EVEN if they were not delightful in themselves, the Gilbert and Sullivan Operas would be worthy of the attention of the present generation, which has become acquainted with them in their revival since the war. For they occupy a very important place in the history of the ballad operas, a form which John Gay " inren. et delin."
Contrasting these ballad operas with The Beggar's Opera on the one hand and with modern ballad opera (or musical comedy), musical extravaganza, and revue on the other, the listener is, I think, first of all struck by their extraordinary competence. Composer and author know exactly what they are doing. Take the matter, for instance, of song introduction or of getting on the chorus. The songs in such a production as Now and Then, which I went to see last week, are hung on to the dialogue by means of the most obvious pegs imaginable. One visualizes a large rusty nail which has half broken away the plaster, but Gilbert and Sullivan hung songs and concerted movements on as with a little invisible stud—deftly as a pro- fessional picture-hanger. Another matter for which we shall look out in comparisons of this kind—but this is a question almost as much of audience as of author—is to see where we oan pick out obvious concessions to other people's opinions. In the case of Gilbert and Sullivan, the unconvincing rosy light in which the chorus is almost invariably bathed by both composer and author (cf. the opening momenta of The Gondoliers) one suspects of not having been done completely con amore, and Gilbert seems to view with a doubtful eye the prospect of the married happiness of his heroes and heroines.

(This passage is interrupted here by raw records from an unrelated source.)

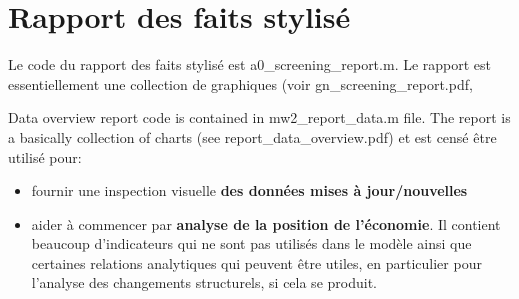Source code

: \section{Rapport des faits stylisé}
	Le code du rapport des faits stylisé est {\color{magenta}a0\_screening\_report.m}. Le rapport est essentiellement une collection de graphiques (voir {\color{magenta}gn\_screening\_report.pdf}, 
	   
    Data overview report code is contained in {\color{magenta}mw2\_report\_data.m} file. The report is a basically collection of charts (see {\color{magenta}report\_data\_overview.pdf})
     et est censé être utilisé pour:
    \begin{itemize}
        \item fournir une inspection visuelle {\bf des données mises à jour/nouvelles}
        \item aider à commencer par {\bf analyse de la position de l'économie}. Il contient beaucoup d'indicateurs qui ne sont pas utilisés dans le modèle ainsi que certaines relations analytiques qui peuvent être utiles, en particulier pour l'analyse des changements structurels, si cela se produit.            
        \end{itemize}

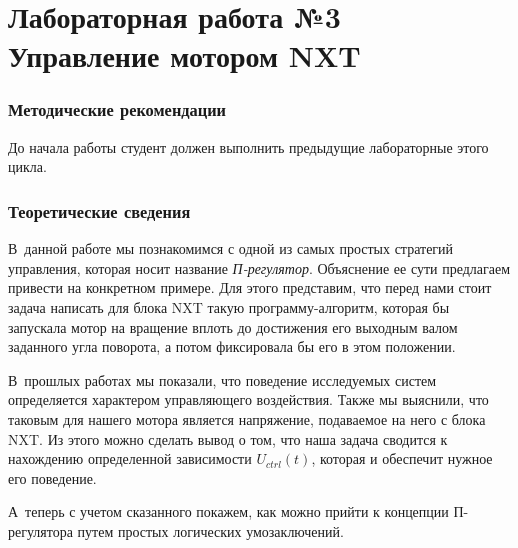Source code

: \documentclass[12pt,a4paper,openany]{extarticle}
\begin{document}
\part*{Лабораторная работа №3\\
Управление мотором NXT}

\section{Методические рекомендации}
\hspace*{\parindent}До начала работы студент должен выполнить предыдущие лабораторные этого цикла.

\section{Теоретические сведения}
\hspace*{\parindent}В~данной работе мы познакомимся с одной из самых простых стратегий управления, которая носит название \textit{П-регулятор}.
Объяснение ее сути предлагаем привести на конкретном примере.
Для этого представим, что перед нами стоит задача написать для блока NXT такую программу-алгоритм, которая бы запускала мотор на вращение вплоть до достижения его выходным валом заданного угла поворота, а потом фиксировала бы его в этом положении.

В~прошлых работах мы показали, что поведение исследуемых систем определяется характером управляющего воздействия.
Также мы выяснили, что таковым для нашего мотора является напряжение, подаваемое на него с блока NXT.
Из этого можно сделать вывод о том, что наша задача сводится к нахождению определенной зависимости $U_{ctrl}(t)$, которая и обеспечит нужное его поведение.

А~теперь с учетом сказанного покажем, как можно прийти к концепции П-регулятора путем простых логических умозаключений.
\end{document}
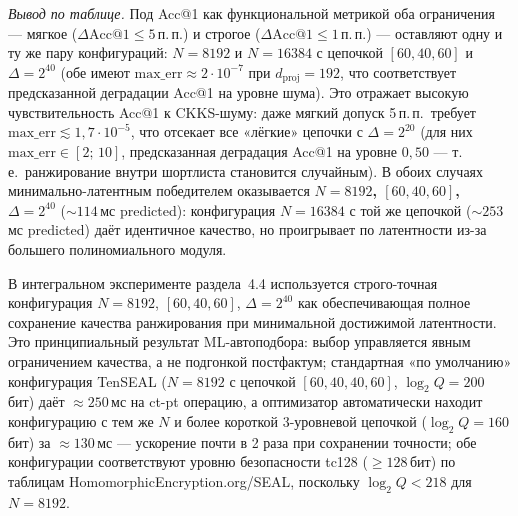 \documentclass[a4paper, 12pt, oneside, openany]{article}
\begin{document}
\emph{Вывод по таблице.} Под Acc@1 как функциональной метрикой оба ограничения --- мягкое ($\Delta\mathrm{Acc@1} \leq 5$\,п.\,п.) и строгое ($\Delta\mathrm{Acc@1} \leq 1$\,п.\,п.) --- оставляют одну и ту же пару конфигураций: $N = 8192$ и $N = 16384$ с цепочкой $[60,40,60]$ и $\Delta = 2^{40}$ (обе имеют $\mathrm{max\_err} \approx 2 \cdot 10^{-7}$ при $d_{\mathrm{proj}} = 192$, что соответствует пред\-ска\-зан\-ной деградации Acc@1 на уровне шума). Это отражает высокую чувствительность Acc@1 к CKKS-шуму: даже мягкий допуск 5\,п.\,п.\ требует $\mathrm{max\_err} \lesssim 1{,}7 \cdot 10^{-5}$, что отсекает все «лёгкие» цепочки с $\Delta = 2^{20}$ (для них $\mathrm{max\_err} \in [2;\,10]$, предсказанная деградация Acc@1 на уровне $0{,}50$ --- т.\,е.\ ранжирование внутри шортлиста становится случайным). В обоих случаях минимально-латентным победителем оказывается \textbf{$N = 8192$, $[60,40,60]$, $\Delta = 2^{40}$} ($\sim 114$\,мс predicted): конфигурация $N = 16384$ с той же цепочкой ($\sim 253$\,мс predicted) даёт идентичное качество, но проигрывает по латентности из-за большего полиномиального модуля.

В интегральном эксперименте раздела~4.4 используется строго-точная конфигурация $N = 8192$, $[60, 40, 60]$, $\Delta = 2^{40}$ как обеспечивающая полное сохранение качества ранжирования при минимальной достижимой латентности. Это принципиальный результат ML-автоподбора: выбор управляется явным ограничением качества, а не подгонкой постфактум; стандартная «по умолчанию» конфигурация TenSEAL ($N = 8192$ с цепочкой $[60, 40, 40, 60]$, $\log_{2} Q = 200$ бит) даёт $\approx 250$\,мс на ct-pt операцию, а оптимизатор автоматически находит конфигурацию с тем же $N$ и более короткой 3-уровневой цепочкой ($\log_{2} Q = 160$\,бит) за $\approx 130$\,мс --- ускорение почти в 2 раза при сохранении точности; обе конфигурации соответствуют уровню безопасности tc128 ($\geq 128$\,бит) по таблицам HomomorphicEncryption.org/SEAL, поскольку $\log_{2} Q < 218$ для $N = 8192$.
\end{document}
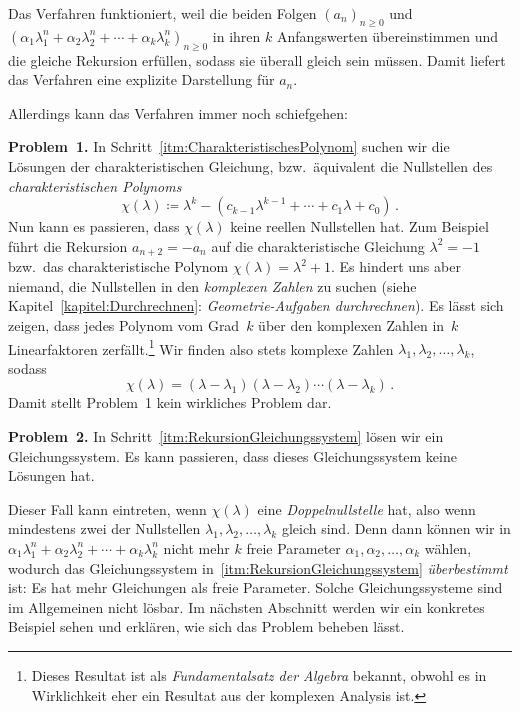 Das Verfahren funktioniert, weil die beiden Folgen $(a_n)_{n\geqslant 0}$ und $(\alpha_1\lambda_1^n+\alpha_2\lambda_2^n+\dotsb+\alpha_k\lambda_k^n)_{n\geqslant 0}$ in ihren $k$ Anfangswerten übereinstimmen und die gleiche Rekursion erfüllen, sodass sie überall gleich sein müssen. Damit liefert das Verfahren eine explizite Darstellung für $a_n$.

Allerdings kann das Verfahren immer noch schiefgehen: 


\textbf{Problem~1.} In Schritt~\ref{itm:CharakteristischesPolynom} suchen wir die Lösungen der charakteristischen Gleichung, bzw.\ äquivalent die Nullstellen des \emph{charakteristischen Polynoms}
\begin{equation*}
	\chi(\lambda)\coloneqq \lambda^k-(c_{k-1}\lambda^{k-1}+\dotsb+c_1\lambda+c_0)\,.
\end{equation*}
Nun kann es passieren, dass $\chi(\lambda)$ keine reellen Nullstellen hat. Zum Beispiel führt die Rekursion $a_{n+2}=-a_n$ auf die charakteristische Gleichung $\lambda^2=-1$ bzw.\ das charakteristische Polynom $\chi(\lambda)=\lambda^2+1$. Es hindert uns aber niemand, die Nullstellen in den \emph{komplexen Zahlen} zu suchen (siehe Kapitel~\ref{kapitel:Durchrechnen}: \emph{Geometrie-Aufgaben durchrechnen}). Es lässt sich zeigen, dass jedes Polynom vom Grad~$k$ über den komplexen Zahlen in~$k$ Linearfaktoren zerfällt.\footnote{Dieses Resultat ist als \emph{Fundamentalsatz der Algebra} bekannt, obwohl es in Wirklichkeit eher ein Resultat aus der komplexen Analysis ist.} Wir finden also stets komplexe Zahlen $\lambda_1,\lambda_2,\dotsc,\lambda_k$, sodass
\begin{equation*}
	\chi(\lambda)=(\lambda-\lambda_1)(\lambda-\lambda_2)\dotsm (\lambda-\lambda_k)\,.
\end{equation*}
Damit stellt Problem~1 kein wirkliches Problem dar.

\textbf{Problem~2.} In Schritt~\ref{itm:RekursionGleichungssystem} lösen wir ein Gleichungssystem. Es kann passieren, dass dieses Gleichungssystem keine Lösungen hat.

Dieser Fall kann eintreten, wenn $\chi(\lambda)$ eine \emph{Doppelnullstelle} hat, also wenn mindestens zwei der Nullstellen $\lambda_1,\lambda_2,\dotsc,\lambda_k$ gleich sind. Denn dann können wir in $\alpha_1\lambda_1^n+\alpha_2\lambda_2^n+\dotsb+\alpha_k\lambda_k^n$ nicht mehr $k$ freie Parameter $\alpha_1,\alpha_2,\dotsc,\alpha_k$ wählen, wodurch das Gleichungssystem in~\ref{itm:RekursionGleichungssystem} \emph{überbestimmt} ist: Es hat mehr Gleichungen als freie Parameter. Solche Gleichungssysteme sind im Allgemeinen nicht lösbar. Im nächsten Abschnitt werden wir ein konkretes Beispiel sehen und erklären, wie sich das Problem beheben lässt.

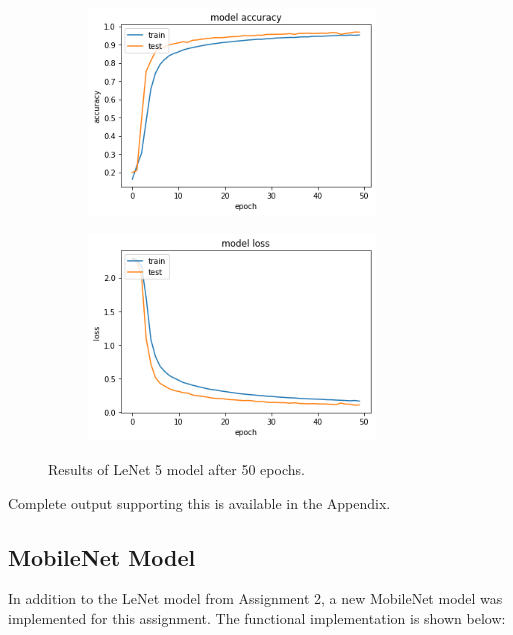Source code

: \documentclass{article}
\begin{document}
\begin{figure}[H]
\centering
\begin{subfigure}
  \centering
  \includegraphics[width=3in]{csci-8920/hw-2/images/accuracy-50.png}
  \label{fig:accuracy-50}
\end{subfigure}%
\begin{subfigure}
  \centering
  \includegraphics[width=3in]{csci-8920/hw-2/images/loss-50.png}
  \label{fig:loss-50}
\end{subfigure}
\caption{Results of LeNet 5 model after 50 epochs.}
\label{fig:default-50}
\end{figure}

Complete output supporting this is available in the  Appendix.

\subsection{MobileNet Model}
In addition to the LeNet model from Assignment 2, a new MobileNet model was implemented for this assignment.
The functional implementation is shown below:
\end{document}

But in this whole subject of the relation of the sexes, and the nature of women, the Gilbert and Sullivan Operas seem much further away from us than does The Beggar's Opera. I am not thinking so much of the greater propriety of Gilbert and Sullivan, but rather that Gilbert only seems to know of one archetypal woman, a primitive creature, with the soft- ness, hardness, and occasional cruelty of the feline. She is of course, whatever her rank, always disguised as a perfect lady He must, we feel, have agreed with Pope:— "Nothing as true as what you once let fall, Most women have no character at all."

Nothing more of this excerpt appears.